Continuous fiber-reinforced material extrusion is an emerging additive manufacturing process that builds components layer by layer by extruding a continuous fiber-reinforced thermoplastic strand. This novel manufacturing process combines the benefits of additive manufacturing with the mechanical properties and lightweight potential of composite materials, making it a promising approach for creating high-strength end products. The field of design for additive manufacturing has developed to provide suitable methods and tools for such emerging processes. However, continuous fiber-reinforced material extrusion, as a relatively new technology, has not been extensively explored in this context.

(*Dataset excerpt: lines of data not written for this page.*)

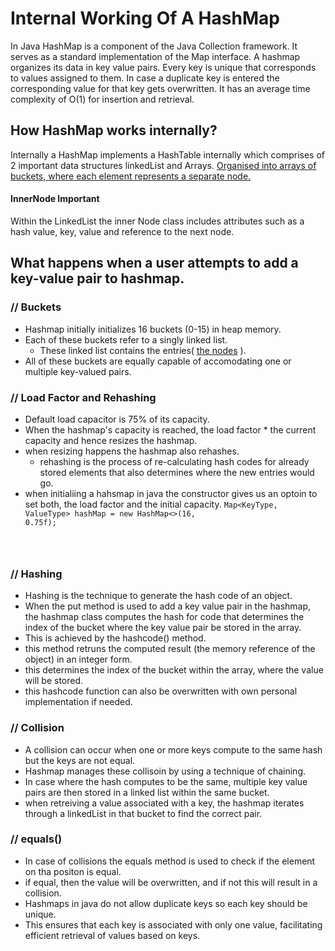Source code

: # Internal Working Of A HashMap

In Java HashMap is a component of the Java Collection framework. It serves as a standard implementation of the Map interface. 
A hashmap organizes its data in key value pairs. Every key is unique that corresponds to values assigned to them. 
In case a duplicate key is entered the corresponding value for that key gets overwritten. 
It has an average time complexity of O(1) for insertion and retrieval.  

## How HashMap works internally?
   
Internally a HashMap implements a HashTable internally which comprises of 2 important data structures linkedList and Arrays.
<u>Organised into arrays of buckets, where each element represents a separate node.</u> 
#### InnerNode Important
Within the LinkedList the inner Node class includes attributes such as a hash value, key, value and reference to the next node.

## What happens when a user attempts to add a key-value pair to hashmap.

### // Buckets
- Hashmap initially initializes 16  buckets (0-15) in heap memory. 
- Each of these buckets refer to a singly linked list.
    - These linked list contains the entries( [the nodes](#InnerNode-Important) ). 
- All of these buckets are equally capable of accomodating one or multiple key-valued pairs.

### // Load Factor and Rehashing
-  Default load capacitor is 75% of its capacity.
- When the hashmap's capacity is reached, the load factor * the current capacity and hence resizes the hashmap. 
- when resizing happens the hashmap also rehashes. 
    - rehashing is the process of re-calculating hash codes for already stored elements that also determines where the new entries would go.
- when initialiing a hahsmap in java the constructor gives us an optoin to set both, the load factor and the initial capacity.
<code>Map<KeyType, ValueType> hashMap = new HashMap<>(16, 0.75f);
</code>

### // Hashing
- Hashing is the technique to generate the hash code of an object. 
- When the put method is used to add a key value pair in the hashmap, the hashmap class computes the hash for code that determines the index of the bucket where the key value pair be stored in the array. 
- This is achieved by the hashcode() method.
- this method retruns the computed result (the memory reference of the object) in an integer form.
- this determines the index of the bucket within the array, where the value will be stored. 
- this hashcode function can also be overwritten with own personal implementation if needed.

### // Collision
- A collision can occur when one or more keys compute to the same hash but the keys are not equal. 
- Hashmap manages these collisoin by using a technique of chaining.
- In case where the hash computes to be the same, multiple key value pairs are then stored in a linked list within the same bucket. 
- when retreiving a value associated with a key, the hashmap iterates through a linkedList in that bucket to find the correct pair. 

### // equals() 
- In case of collisions the equals method is used to check if the element on tha positon is equal.
- if equal, then the value will be overwritten, and if not this will result in a collision.
- Hashmaps in java do not allow duplicate keys so each key should be unique. 
- This ensures that each key is associated with only one value, facilitating efficient retrieval of values based on keys.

Designing components for this process requires considering both restrictive and opportunistic aspects, such as extreme anisotropy and opportunities for functional integration. Existing process models and methods do not adequately address these specific needs. To bridge this gap, a tailored methodology for designing continuous fiber-reinforced material extrusion is proposed, building on established process models. This includes developing process-specific methods and integrating them into the process model, such as a process selection analysis to assess the suitability of the method and a decision model for selecting the process for highly stressed components. Additionally, a detailed design process tailored to continuous fiber-reinforced material extrusion is presented. The application of the developed process model is demonstrated through a case study.